Atlanco, au moment des faits, recrutait surtout en Europe de l'Est via 18 bureaux dans neuf pays européens, selon le tribunal. Sous contrat avec Bouygues et Welbond, elle avait un bureau préfabriqué sur le chantier. Elco, qui « selon la procédure avait des locaux sur le chantier de l'EPR, au sein même des locaux de Bouygues » a relevé le président du tribunal Nicolas Houx, a employé 580 salariés en tout sur le chantier entre octobre 2008 et septembre 2011. Cette société roumaine affiche aujourd'hui un effectif total de 500 à 600 personnes en Europe. Elco et Atlanco refacturaient les coûts de main d'oeuvre à Bouygues, ou Welbond.

Des « salariés, payés en espèces, sans feuille de paie »

Pour cette première journée d'audience, les avocats de Bouygues TP ont soulevé différents motifs de nullité de la procédure et plaidé des débats « non équitables » en raison d'une « enquête tronquée » et de documents qui leur ont été remis seulement mardi par le procureur de la République.

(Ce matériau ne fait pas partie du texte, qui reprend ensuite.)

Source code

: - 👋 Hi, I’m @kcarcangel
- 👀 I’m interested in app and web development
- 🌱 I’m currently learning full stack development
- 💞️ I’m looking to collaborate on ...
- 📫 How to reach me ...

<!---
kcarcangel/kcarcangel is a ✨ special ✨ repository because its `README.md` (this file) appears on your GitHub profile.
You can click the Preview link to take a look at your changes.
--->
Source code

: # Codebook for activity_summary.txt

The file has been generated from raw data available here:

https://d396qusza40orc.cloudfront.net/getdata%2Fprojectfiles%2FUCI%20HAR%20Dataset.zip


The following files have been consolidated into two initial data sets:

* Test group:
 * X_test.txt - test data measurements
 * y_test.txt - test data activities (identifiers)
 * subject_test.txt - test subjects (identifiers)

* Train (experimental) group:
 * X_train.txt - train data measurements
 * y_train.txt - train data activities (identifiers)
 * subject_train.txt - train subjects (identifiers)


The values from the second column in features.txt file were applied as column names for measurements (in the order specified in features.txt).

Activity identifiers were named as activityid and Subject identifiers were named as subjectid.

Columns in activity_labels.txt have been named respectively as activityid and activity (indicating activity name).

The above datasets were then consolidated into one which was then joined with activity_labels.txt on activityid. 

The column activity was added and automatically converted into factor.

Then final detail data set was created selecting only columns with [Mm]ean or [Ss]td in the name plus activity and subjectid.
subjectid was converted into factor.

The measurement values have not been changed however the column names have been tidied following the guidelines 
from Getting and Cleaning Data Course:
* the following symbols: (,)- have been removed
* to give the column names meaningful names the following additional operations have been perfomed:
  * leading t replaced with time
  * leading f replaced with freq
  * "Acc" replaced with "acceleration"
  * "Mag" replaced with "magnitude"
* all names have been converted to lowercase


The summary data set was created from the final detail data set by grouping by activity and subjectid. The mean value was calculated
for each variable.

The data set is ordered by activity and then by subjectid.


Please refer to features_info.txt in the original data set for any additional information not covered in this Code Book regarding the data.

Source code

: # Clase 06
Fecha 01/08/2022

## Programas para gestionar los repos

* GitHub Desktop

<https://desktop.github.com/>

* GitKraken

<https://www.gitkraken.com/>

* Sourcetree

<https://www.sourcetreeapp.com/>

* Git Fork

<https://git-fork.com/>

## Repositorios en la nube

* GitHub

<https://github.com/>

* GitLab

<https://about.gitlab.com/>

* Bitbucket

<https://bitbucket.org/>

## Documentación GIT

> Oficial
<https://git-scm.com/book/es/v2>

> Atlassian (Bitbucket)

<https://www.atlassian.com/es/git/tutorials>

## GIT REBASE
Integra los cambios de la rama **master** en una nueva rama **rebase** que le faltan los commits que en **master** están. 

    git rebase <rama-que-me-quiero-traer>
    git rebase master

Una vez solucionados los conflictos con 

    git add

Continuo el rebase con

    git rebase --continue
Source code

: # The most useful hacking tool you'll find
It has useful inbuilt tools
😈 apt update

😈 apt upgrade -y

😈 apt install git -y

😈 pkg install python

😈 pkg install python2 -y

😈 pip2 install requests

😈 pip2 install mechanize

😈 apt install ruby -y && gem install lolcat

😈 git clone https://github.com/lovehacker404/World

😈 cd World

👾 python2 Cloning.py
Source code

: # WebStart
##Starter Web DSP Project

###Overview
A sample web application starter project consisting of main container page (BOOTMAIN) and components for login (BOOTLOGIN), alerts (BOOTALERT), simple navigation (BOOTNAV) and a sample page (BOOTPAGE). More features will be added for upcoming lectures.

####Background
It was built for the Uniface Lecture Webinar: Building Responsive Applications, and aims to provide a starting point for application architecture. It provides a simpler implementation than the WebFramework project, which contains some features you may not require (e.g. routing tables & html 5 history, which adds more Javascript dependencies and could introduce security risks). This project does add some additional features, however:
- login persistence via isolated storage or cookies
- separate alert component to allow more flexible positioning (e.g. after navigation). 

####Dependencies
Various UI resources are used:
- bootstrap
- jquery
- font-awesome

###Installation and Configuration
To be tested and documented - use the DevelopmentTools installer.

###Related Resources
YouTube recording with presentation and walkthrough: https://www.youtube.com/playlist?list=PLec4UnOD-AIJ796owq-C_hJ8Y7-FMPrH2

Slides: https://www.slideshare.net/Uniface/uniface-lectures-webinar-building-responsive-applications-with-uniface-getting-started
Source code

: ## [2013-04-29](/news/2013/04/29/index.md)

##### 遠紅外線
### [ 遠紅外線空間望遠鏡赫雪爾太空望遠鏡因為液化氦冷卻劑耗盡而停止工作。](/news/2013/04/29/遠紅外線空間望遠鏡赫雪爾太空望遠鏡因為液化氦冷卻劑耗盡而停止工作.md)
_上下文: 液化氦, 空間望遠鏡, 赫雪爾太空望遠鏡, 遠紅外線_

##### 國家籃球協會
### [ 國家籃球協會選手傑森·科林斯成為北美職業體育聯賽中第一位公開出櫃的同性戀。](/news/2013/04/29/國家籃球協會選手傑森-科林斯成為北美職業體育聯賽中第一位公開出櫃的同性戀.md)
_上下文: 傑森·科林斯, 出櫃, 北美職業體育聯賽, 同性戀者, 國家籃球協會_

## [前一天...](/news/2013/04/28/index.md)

Mais le tribunal a décidé dans l'après-midi de ne trancher ces questions qu'après avoir examiné le fond. Flavien Jonquera, avocat de différents organismes CGT qui se sont portés parties civiles, s'est félicité de la poursuite des débats. « Les faits sont parfaitement caractérisés, il y a des noms, des dates, des heures », a-t-il déclaré en marge de l'audience.

Jean-François Sobecki, coordinateur de la CGT sur le chantier de l'EPR, a rappelé de son côté avant l'audience « les conditions de travail et d'hébergement déplorables » des travailleurs employés par les sociétés mises en cause :

« Ces salariés, payés en espèces, sans feuille de paie, avec des retenues sur les tenues et les outils de travail, le non-paiement des jours fériés, sont les otages d'un système d'exploitation organisé à des fins de dumping social (...). J'espère que nous aurons des condamnations exemplaires et dissuasives. »

Les peines encourues peuvent atteindre 225 000 euros d'amende, l'Etat étant susceptible de réclamer de son côté plusieurs millions d'euros de cotisations sociales impayées.

La société Atlanco a déjà été condamnée en février 2014 par le conseil des prud'hommes de Cherbourg à verser six mois de salaire à 59 ouvriers polonais.


Après de nombreux reports, la mise en service du réacteur EPR de Flamanville, dont le chantier a déjà été entaché par diverses irrégularités et des accidents de travail dont un mortel, est prévue pour 2017.